The app is also meant to improve the amount of traffic to various outdoor outlets in Boston, said Turano.
“If people start increasing their frequency of visits to green space, and they start really feeling a change in their attitude or mental well-being or their physical well-being, it’s a door opening to what it means on a bigger level,” Turano said.
When first opening the app, a daily objective pops up to motivate users to explore at least once a day. In Boston, a major city housing about 250,000 college students, people need their “nature fix,” as Turano described it.
“Because we live in such a chaotic environment as urban dwellers, there’s so much stimuli going on; there’s so much stress, there’s so many things that we get preoccupied with and distracted by, that [nature is] almost like an antidote to urban living,” Turano said.

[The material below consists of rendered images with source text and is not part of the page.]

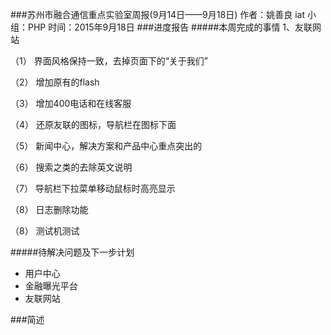 ###苏州市融合通信重点实验室周报(9月14日——9月18日)
	作者：姚善良 iat                   小组：PHP                        时间：2015年9月18日
###进度报告
#####本周完成的事情
1、友联网站

（1）	界面风格保持一致，去掉页面下的“关于我们”

（2）	增加原有的flash

（3）	增加400电话和在线客服

（4）	还原友联的图标，导航栏在图标下面

（5）	新闻中心，解决方案和产品中心重点突出的

（6）	搜索之类的去除英文说明

（7）	导航栏下拉菜单移动鼠标时高亮显示

（8）	日志删除功能

（8）	测试机测试


#####待解决问题及下一步计划
* 用户中心
* 金融曝光平台
* 友联网站

###简述
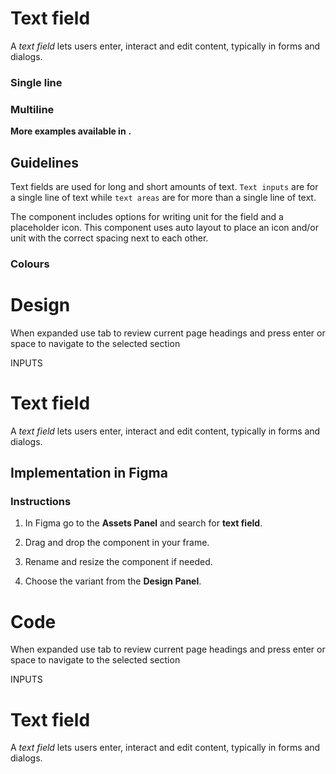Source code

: # Text field

A _text field_ lets users enter, interact and edit content, typically in forms and dialogs.

### Single line

### Multiline

**More examples available in** **.**

## Guidelines

Text fields are used for long and short amounts of text. `Text inputs` are for a single line of text while `text areas` are for more than a single line of text.

The component includes options for writing unit for the field and a placeholder icon. This component uses auto layout to place an icon and/or unit with the correct spacing next to each other.

### Colours



# Design

When expanded use tab to review current page headings and press enter or space to navigate to the selected section

INPUTS

# Text field

A _text field_ lets users enter, interact and edit content, typically in forms and dialogs.

## Implementation in Figma

### Instructions

1.  In Figma go to the **Assets Panel** and search for **text field**.
    
2.  Drag and drop the component in your frame.
    
3.  Rename and resize the component if needed.
    
4.  Choose the variant from the **Design Panel**.



# Code

When expanded use tab to review current page headings and press enter or space to navigate to the selected section

INPUTS

# Text field

A _text field_ lets users enter, interact and edit content, typically in forms and dialogs.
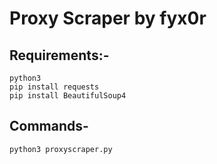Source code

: # Proxy Scraper by fyx0r
## Requirements:-
    python3 
    pip install requests
    pip install BeautifulSoup4
## Commands-
    python3 proxyscraper.py
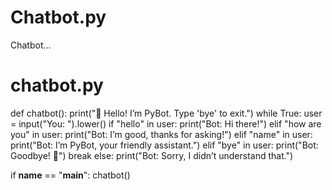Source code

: # Chatbot.py
Chatbot...
# chatbot.py
def chatbot():
    print("🤖 Hello! I’m PyBot. Type 'bye' to exit.")
    while True:
        user = input("You: ").lower()
        if "hello" in user:
            print("Bot: Hi there!")
        elif "how are you" in user:
            print("Bot: I’m good, thanks for asking!")
        elif "name" in user:
            print("Bot: I’m PyBot, your friendly assistant.")
        elif "bye" in user:
            print("Bot: Goodbye! 👋")
            break
        else:
            print("Bot: Sorry, I didn’t understand that.")

if __name__ == "__main__":
    chatbot()
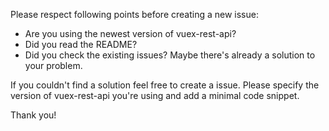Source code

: Please respect following points before creating a new issue:

- Are you using the newest version of vuex-rest-api?
- Did you read the README?
- Did you check the existing issues? Maybe there's already a solution to your problem.

If you couldn't find a solution feel free to create a issue. Please specify the version of vuex-rest-api you're using and add a minimal code snippet.

Thank you!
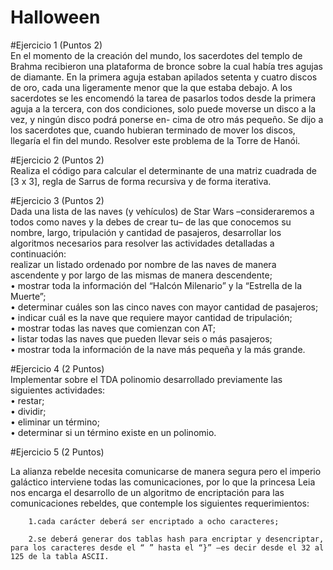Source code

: # Halloween

#Ejercicio 1 (Puntos 2)  
En el momento de la creación del mundo, los sacerdotes del templo de Brahma recibieron una plataforma de bronce sobre la cual había tres agujas de diamante. En la primera aguja estaban apilados setenta y cuatro discos de oro, cada una ligeramente menor que la que estaba debajo. A los sacerdotes se les encomendó la tarea de pasarlos todos desde la primera aguja a la tercera, con dos condiciones, solo puede moverse un disco a la vez, y ningún disco podrá ponerse en- cima de otro más pequeño. Se dijo a los sacerdotes que, cuando hubieran terminado de mover los discos, llegaría el fin del mundo. Resolver este problema de la Torre de Hanói.


#Ejercicio 2 (Puntos 2)  
Realiza el código para calcular el determinante de una matriz cuadrada de [3 x 3], regla de Sarrus de forma recursiva y de forma iterativa.


#Ejercicio 3 (Puntos 2)  
Dada una lista de las naves (y vehículos) de Star Wars –consideraremos a todos como naves y la debes de crear tu– de las que conocemos su nombre, largo, tripulación y cantidad de pasajeros, desarrollar los algoritmos necesarios para resolver las actividades detalladas a continuación:  
 realizar un listado ordenado por nombre de las naves de manera ascendente y por largo de las mismas de manera descendente;  
• mostrar toda la información del “Halcón Milenario” y la “Estrella de la Muerte”;  
• determinar cuáles son las cinco naves con mayor cantidad de pasajeros;  
• indicar cuál es la nave que requiere mayor cantidad de tripulación;  
• mostrar todas las naves que comienzan con AT;  
• listar todas las naves que pueden llevar seis o más pasajeros;  
• mostrar toda la información de la nave más pequeña y la más grande.


#Ejercicio 4 (2 Puntos)  
Implementar sobre el TDA polinomio desarrollado previamente las siguientes actividades:  
• restar;  
• dividir;  
• eliminar un término;  
• determinar si un término existe en un polinomio.  

#Ejercicio 5 (2 Puntos)  

La alianza rebelde necesita comunicarse de manera segura pero el imperio galáctico interviene todas las comunicaciones, por lo que la princesa Leia nos encarga el desarrollo de un algoritmo de encriptación para las comunicaciones rebeldes, que contemple los siguientes requerimientos:    

        1.cada carácter deberá ser encriptado a ocho caracteres;  

        2.se deberá generar dos tablas hash para encriptar y desencriptar, para los caracteres desde el “ ” hasta el “}” –es decir desde el 32 al 125 de la tabla ASCII.
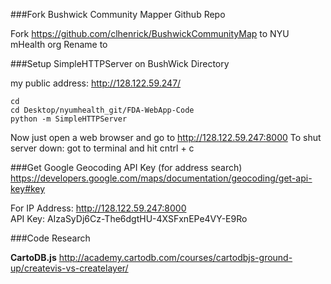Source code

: 
###Fork Bushwick Community Mapper Github Repo

Fork https://github.com/clhenrick/BushwickCommunityMap to NYU mHealth org
Rename to 


###Setup SimpleHTTPServer on BushWick Directory

my public address: http://128.122.59.247/

    cd
    cd Desktop/nyumhealth_git/FDA-WebApp-Code  
    python -m SimpleHTTPServer

Now just open a web browser and go to http://128.122.59.247:8000 To shut server down: got to terminal and hit cntrl + c


###Get Google Geocoding API Key (for address search)
https://developers.google.com/maps/documentation/geocoding/get-api-key#key

For IP Address: http://128.122.59.247:8000  
API Key: AIzaSyDj6Cz-The6dgtHU-4XSFxnEPe4VY-E9Ro  

###Code Research

**CartoDB.js**
http://academy.cartodb.com/courses/cartodbjs-ground-up/createvis-vs-createlayer/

Steven Kane, a junior visual and media arts major, is a student of Turano’s. Kane said he is currently directing a feature film that takes place in nature, and is using the app to locate and explore the urban green areas throughout Boston.
“If people use it to what it’s capable of, you’ll have just a gallery full of nature’s outdoor spaces,” said Kane. “I’m excited to see how it goes.”

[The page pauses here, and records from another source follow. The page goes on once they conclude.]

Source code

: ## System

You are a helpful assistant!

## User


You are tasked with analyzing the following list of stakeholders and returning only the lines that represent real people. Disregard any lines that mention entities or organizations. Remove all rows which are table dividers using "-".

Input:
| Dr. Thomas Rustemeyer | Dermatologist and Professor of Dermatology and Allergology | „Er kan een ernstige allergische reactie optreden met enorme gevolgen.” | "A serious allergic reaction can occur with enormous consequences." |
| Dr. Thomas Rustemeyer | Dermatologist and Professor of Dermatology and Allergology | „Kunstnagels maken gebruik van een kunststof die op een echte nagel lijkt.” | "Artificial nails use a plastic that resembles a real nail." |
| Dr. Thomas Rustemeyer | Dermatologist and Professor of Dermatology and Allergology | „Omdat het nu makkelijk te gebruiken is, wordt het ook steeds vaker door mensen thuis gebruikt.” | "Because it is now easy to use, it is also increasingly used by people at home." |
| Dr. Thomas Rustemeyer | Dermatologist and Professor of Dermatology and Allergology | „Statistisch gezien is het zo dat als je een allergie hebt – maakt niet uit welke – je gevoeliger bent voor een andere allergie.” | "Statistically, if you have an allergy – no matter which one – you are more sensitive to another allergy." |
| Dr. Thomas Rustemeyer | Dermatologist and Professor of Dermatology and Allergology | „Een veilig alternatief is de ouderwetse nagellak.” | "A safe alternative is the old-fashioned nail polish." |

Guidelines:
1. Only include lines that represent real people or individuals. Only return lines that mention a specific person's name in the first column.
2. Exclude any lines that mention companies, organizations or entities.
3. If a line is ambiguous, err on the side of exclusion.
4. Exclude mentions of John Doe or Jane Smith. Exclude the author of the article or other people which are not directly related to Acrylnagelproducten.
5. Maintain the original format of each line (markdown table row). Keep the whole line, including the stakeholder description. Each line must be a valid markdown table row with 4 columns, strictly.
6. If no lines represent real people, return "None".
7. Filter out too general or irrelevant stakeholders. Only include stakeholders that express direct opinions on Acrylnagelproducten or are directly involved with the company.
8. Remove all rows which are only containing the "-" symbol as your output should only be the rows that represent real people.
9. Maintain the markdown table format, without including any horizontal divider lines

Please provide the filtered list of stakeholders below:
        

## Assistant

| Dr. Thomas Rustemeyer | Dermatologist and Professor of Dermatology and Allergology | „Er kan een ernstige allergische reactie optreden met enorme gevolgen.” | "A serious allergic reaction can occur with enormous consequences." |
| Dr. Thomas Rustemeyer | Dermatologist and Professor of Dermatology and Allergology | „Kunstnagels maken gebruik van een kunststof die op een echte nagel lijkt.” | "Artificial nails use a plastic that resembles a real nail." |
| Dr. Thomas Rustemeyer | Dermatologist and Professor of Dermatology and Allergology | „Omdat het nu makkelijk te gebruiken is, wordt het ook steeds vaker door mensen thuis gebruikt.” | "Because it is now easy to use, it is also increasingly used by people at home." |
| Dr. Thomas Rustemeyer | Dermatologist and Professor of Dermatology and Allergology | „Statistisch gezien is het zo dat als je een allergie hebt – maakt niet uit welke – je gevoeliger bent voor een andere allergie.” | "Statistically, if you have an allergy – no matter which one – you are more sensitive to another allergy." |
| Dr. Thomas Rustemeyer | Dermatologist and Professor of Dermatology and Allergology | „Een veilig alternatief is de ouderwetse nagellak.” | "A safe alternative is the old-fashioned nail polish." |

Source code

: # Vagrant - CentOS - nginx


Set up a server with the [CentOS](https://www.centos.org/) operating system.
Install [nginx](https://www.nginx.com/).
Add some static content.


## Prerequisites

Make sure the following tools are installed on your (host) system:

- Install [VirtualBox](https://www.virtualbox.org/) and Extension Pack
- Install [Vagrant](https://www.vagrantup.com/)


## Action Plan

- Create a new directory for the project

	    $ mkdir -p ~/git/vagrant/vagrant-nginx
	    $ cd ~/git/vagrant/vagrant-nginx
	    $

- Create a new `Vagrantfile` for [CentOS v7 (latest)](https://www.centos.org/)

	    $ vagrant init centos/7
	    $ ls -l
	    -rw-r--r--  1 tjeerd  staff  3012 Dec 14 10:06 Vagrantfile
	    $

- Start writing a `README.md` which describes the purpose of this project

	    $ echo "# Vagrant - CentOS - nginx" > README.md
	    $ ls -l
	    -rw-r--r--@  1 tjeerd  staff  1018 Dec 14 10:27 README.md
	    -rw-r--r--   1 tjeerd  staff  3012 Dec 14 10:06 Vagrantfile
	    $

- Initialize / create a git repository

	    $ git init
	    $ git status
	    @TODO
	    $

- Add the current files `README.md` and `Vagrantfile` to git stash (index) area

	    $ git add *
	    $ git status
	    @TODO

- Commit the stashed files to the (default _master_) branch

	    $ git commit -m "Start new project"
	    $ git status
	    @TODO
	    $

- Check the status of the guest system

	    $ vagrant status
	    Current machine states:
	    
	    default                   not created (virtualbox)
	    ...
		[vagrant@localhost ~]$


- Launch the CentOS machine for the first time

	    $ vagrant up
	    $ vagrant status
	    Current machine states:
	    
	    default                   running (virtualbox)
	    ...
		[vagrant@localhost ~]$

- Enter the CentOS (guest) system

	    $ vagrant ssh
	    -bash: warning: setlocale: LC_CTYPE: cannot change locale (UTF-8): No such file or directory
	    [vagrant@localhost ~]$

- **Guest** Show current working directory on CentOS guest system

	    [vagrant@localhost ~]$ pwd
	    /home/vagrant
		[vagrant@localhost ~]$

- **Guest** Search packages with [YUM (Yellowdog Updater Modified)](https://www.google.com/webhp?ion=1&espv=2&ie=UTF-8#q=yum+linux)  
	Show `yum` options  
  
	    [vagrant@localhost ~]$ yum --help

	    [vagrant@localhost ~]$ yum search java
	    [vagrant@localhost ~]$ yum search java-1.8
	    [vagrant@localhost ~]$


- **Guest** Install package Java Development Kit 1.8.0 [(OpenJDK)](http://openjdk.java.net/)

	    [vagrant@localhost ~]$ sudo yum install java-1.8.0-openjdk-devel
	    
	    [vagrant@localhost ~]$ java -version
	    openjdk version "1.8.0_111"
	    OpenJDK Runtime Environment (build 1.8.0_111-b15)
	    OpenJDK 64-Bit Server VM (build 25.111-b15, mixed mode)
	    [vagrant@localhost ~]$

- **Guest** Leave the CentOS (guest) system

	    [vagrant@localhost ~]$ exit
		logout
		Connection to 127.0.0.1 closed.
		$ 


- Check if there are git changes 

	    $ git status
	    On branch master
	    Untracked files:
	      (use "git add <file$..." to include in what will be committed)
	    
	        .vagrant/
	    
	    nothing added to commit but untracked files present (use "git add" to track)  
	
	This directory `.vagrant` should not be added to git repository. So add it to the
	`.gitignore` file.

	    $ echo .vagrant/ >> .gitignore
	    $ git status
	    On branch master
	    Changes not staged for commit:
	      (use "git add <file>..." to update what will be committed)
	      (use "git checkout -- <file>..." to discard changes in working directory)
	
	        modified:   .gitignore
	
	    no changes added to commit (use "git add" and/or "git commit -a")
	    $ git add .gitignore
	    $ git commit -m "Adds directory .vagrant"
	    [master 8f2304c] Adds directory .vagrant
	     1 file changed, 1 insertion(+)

Along with aiming to encourage green space exploration, Turano said he is interested in raising awareness about climate change, which he feels is a significant issue humans contribute to immensely.
“If you can get people to commune with nature on a very basic level and get a sense of what an amazing resource it is, it may inspire them to think about what do they need to do to sustain it,” he said.
By using his app in various after-school programs, Turano said he hopes to influence kids to advocate for Mother Nature. Part of the project is an educational initiative that partners the app with certain extracurriculars in the Boston Public School System, like Sociedad Latina and Music and Youth. During the program, a group will visit a greenway, receive some background information on it, explore, post to the app, gather to talk about it, and take a survey.
During the 1970s energy crisis, Turano said he learned values like turning off the light every time you exit a room, which he said he still maintains today. The educational initiative is trying to instill similar values and respect for nature into adolescents. According to Turano, a social media app will attract younger, technologically advanced kids who would not necessarily use their smartphones for such things. He said he thinks this would lead to them developing a deeper appreciation for nature.
One of the theories behind the app is that it gives the viewer just enough to have a unique viewing experience, but leaves enough out for anyone to want to go out and make their own memories, he said.
“If you provide really simple tools of creative expression,” Turano said, “people find that they have something to say.”